Analysts are predicting a 33x increase in the amount of power consumed by air conditioners by 2100, and by the middle of the century, we’ll use more energy for cooling than heating. If we’re burning fossil fuels to generate that electricity, we risk a vicious cycle – cooling our homes could make the planet warmer. But maybe engineering can help.
Nano-coatings
One company are using nanotechnology which could make air conditioning more efficient. “At Oxford nanoSystems, we’ve developed a coating method which allows us to coat the internal surfaces of fully manufactured surfaces,” explains Alexander Reip, who is being supported by the Royal Academy of Engineering Enterprise Hub’s SME Leaders Programme.
That breakthrough has allowed them to develop technology that can rapidly increase the rate at which bubbles form on a surface, by increasing the number of points – effectively by making the surface much rougher.

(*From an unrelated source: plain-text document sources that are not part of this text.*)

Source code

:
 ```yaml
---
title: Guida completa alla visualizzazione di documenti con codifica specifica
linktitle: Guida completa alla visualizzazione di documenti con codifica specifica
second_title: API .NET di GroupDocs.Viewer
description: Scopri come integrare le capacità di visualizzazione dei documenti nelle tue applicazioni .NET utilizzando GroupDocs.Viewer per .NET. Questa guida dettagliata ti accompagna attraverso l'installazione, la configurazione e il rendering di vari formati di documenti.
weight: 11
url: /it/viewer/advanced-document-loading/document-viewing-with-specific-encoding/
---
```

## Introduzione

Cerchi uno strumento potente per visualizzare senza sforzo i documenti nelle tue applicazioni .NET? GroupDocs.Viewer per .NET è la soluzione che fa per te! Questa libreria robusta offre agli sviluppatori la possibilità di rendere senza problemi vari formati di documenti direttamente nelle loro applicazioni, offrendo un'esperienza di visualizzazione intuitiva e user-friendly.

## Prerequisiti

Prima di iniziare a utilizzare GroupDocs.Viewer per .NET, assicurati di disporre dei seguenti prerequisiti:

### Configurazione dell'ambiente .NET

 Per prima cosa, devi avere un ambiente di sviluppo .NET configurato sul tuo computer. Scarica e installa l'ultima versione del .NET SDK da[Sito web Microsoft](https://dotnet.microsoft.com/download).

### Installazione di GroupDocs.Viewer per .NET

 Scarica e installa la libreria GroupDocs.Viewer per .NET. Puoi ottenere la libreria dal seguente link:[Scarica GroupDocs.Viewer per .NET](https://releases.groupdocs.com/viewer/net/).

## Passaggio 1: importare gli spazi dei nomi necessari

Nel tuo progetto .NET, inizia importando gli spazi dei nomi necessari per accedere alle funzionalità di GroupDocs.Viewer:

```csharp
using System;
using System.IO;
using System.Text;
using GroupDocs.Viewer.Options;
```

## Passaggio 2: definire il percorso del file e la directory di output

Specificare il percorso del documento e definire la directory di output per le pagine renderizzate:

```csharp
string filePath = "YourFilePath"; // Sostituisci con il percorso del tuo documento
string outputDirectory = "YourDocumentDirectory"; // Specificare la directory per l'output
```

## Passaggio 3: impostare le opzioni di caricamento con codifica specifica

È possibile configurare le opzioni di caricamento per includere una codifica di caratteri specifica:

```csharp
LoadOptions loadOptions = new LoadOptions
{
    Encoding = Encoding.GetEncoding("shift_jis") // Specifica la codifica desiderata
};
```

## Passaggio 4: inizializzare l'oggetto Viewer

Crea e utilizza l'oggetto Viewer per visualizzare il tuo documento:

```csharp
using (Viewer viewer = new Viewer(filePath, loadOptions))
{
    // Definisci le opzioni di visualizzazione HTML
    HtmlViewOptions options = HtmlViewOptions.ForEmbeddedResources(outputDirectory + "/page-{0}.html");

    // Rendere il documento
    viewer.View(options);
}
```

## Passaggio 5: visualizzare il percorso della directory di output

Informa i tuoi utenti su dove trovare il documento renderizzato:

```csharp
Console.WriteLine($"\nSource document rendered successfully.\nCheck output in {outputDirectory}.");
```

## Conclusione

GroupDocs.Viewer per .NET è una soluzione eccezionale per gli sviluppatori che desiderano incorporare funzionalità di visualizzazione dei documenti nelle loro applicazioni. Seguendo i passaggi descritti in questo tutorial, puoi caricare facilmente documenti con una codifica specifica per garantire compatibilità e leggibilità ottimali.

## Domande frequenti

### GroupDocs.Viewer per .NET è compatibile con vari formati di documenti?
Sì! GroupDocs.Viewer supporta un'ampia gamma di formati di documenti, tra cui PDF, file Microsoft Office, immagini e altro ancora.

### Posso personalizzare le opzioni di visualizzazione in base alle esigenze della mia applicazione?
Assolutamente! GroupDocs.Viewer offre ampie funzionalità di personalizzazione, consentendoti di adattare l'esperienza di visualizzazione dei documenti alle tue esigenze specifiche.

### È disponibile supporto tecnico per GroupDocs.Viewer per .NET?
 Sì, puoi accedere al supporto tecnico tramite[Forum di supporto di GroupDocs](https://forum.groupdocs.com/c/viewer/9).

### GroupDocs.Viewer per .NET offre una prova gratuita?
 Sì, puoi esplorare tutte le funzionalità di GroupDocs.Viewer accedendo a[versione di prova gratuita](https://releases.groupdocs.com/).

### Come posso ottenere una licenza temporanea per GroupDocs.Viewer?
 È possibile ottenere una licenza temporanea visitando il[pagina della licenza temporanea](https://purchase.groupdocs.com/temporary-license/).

It takes about an hour and a half to coat a heat exchanger, which is one of the key parts of an air conditioner, and in January the company will launch its first product aimed third-world refrigeration systems.
The company are working with the manufacturers of air conditioning systems for buildings, and with their suppliers. “With the coating, we can significantly reduce the size of these heat exchangers,” Reip tells Professional Engineering. “If we can get the size down by 50%, we’re looking at a 10% energy saving.”
Reducing leakage
Oxford Nanosystems aren’t the only company trying to make the heat exchanger more efficient. US company Optimised Thermal Systems is working on an advanced heat exchanger that minimises the number of joints, where refrigerants can leak out. “Approximately 50-80% of air conditioners and heat pumps are undercharged and leak as much as 10% of their refrigerant annually, which can release greenhouse gases into the atmosphere and reduce system efficiency,” write the creators, who have created tubing with aluminium fins that can be pushed together to leave no room for leaks.
Water cooling
Some are working on new systems that work in a different way to traditional air conditioning. Dais Analyticsin Florida are working with the Oak Ridge National Laboratory on a ‘membrane-based’ rooftop air conditioner that would use water as a refrigerant instead of chemicals. It would work by transferring water molecules through a nanostructured polymer membrane, allowing people to control temperature and humidity independently without resorting to potentially environment-damaging CFCs. The aim of the project is to reduce energy consumption for cooling by 30 to 50%.
Smart windows
Others are taking a different approach entirely. At the Grand Global Challenges Summit in Washington, DC earlier this year, a group of students from China presented their technology – smart windows. These coated sheets of glass are designed to adjust to the temperature, allowing heat in when it’s cold, and blocking it out when it’s warm inside for an electricity-free form of air conditioning.
There’s also ongoing work at the UK’s Centre for Process Innovation, which is working with solar photovoltaic glass manufacturer Polysolar, and materials developer Merck to create transparent windows that can both generate power and control temperature. The technology is still at the prototype stage, but could be commercially available as early as 2019.
Beaming heat into space
One out-of-this-world solution could use no electricity whatsoever. It sounds crazy, but scientists at Stanford University think we could actually beam excess heat into space which, at just a few degrees over absolute zero, is the perfect heat sink. Aaswanth Raman and colleagues developed a thin material that reflects 97% of sunlight, and tweaked its reflectivity so that it responded to the frequency that most easily allowed infra-red light to escape from earth into outer space. They tested their photonic sheet in the California desert, and found that it was almost five degrees cooler than the surrounding environment. This would only work for parts of the building with a clear view of the sky, so it couldn’t replace air conditioning, but it could be one weapon in the fight to keep both our buildings and the planet at the perfect temperature.